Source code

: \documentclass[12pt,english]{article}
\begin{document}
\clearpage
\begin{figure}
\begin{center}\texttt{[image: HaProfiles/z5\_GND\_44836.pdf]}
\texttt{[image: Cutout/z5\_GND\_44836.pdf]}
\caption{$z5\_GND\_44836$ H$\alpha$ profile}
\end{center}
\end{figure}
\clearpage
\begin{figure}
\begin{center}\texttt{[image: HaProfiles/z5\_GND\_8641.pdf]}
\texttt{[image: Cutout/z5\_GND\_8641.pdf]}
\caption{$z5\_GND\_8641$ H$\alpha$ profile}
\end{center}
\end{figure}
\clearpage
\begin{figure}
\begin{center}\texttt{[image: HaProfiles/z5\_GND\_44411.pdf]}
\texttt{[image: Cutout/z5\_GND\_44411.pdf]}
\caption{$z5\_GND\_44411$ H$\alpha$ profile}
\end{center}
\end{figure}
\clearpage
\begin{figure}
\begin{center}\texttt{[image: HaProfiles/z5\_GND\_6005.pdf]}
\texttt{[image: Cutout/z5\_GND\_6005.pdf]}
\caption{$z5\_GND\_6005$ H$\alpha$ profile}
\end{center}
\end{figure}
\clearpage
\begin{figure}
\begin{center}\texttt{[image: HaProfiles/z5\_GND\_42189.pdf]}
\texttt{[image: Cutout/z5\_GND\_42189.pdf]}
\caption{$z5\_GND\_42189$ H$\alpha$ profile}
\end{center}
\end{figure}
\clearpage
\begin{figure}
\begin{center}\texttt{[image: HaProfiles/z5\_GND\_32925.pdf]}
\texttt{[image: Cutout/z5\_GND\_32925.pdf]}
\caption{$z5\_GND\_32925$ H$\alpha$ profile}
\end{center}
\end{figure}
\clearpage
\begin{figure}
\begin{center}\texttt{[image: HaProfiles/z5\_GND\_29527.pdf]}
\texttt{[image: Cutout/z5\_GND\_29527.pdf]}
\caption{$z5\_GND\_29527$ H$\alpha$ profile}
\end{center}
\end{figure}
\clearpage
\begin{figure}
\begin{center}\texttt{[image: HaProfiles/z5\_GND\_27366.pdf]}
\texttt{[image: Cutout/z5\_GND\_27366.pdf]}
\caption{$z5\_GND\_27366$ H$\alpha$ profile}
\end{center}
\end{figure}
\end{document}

...

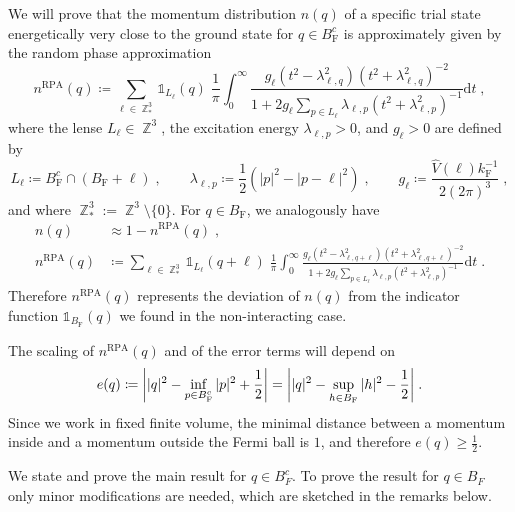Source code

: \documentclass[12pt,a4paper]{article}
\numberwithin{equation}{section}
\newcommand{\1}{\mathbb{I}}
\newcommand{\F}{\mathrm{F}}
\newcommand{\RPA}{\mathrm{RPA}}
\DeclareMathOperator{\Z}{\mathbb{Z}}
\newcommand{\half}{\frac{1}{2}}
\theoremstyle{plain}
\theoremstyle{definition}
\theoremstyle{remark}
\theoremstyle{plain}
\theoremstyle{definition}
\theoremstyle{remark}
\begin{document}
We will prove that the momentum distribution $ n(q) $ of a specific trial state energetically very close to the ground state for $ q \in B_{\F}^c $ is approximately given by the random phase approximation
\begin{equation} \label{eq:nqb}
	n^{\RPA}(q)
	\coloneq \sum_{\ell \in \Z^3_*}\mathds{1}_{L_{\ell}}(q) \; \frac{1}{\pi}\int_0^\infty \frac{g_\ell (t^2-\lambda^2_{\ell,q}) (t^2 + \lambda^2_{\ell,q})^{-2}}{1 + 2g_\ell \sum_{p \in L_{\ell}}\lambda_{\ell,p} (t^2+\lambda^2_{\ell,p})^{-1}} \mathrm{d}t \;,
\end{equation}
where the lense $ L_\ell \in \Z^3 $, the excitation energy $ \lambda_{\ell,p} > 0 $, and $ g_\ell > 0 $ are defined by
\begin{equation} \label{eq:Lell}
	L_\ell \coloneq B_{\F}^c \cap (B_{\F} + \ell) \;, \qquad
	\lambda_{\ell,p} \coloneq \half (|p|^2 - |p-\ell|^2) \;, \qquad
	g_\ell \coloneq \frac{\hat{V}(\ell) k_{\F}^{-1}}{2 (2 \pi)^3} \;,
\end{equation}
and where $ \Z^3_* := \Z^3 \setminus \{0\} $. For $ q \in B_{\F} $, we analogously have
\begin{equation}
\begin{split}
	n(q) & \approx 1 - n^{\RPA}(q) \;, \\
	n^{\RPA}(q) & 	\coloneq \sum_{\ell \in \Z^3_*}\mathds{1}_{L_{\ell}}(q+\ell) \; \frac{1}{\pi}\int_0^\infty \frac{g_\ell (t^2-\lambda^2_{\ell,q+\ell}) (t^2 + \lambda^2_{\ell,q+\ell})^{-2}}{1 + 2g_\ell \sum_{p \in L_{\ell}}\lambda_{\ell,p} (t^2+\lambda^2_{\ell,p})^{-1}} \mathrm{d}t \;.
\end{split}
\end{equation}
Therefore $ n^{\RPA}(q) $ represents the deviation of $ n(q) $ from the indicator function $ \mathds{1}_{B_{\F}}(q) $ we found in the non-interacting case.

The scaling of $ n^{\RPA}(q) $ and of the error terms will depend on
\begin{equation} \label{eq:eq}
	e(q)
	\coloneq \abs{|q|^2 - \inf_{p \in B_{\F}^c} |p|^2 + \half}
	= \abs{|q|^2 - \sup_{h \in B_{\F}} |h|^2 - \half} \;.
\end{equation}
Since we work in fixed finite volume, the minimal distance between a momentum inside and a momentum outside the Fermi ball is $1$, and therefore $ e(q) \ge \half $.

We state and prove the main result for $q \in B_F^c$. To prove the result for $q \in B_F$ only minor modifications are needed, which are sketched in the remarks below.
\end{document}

...

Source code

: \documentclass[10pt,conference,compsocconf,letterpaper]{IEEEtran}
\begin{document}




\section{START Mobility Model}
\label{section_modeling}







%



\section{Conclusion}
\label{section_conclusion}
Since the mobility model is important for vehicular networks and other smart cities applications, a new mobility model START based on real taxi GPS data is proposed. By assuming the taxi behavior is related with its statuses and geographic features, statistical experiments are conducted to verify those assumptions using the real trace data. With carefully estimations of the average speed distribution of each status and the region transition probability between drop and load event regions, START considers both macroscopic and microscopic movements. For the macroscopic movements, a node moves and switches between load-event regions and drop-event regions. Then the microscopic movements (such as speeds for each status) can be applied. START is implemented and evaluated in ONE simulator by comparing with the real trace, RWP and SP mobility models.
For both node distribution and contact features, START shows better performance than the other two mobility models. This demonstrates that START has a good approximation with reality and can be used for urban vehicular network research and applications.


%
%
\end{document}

**Required action**
Copy out each line of the listing that holds the word "article".

**Solution to the exercise**
: \documentclass[12pt,english]{article}
: \documentclass[12pt,a4paper]{article}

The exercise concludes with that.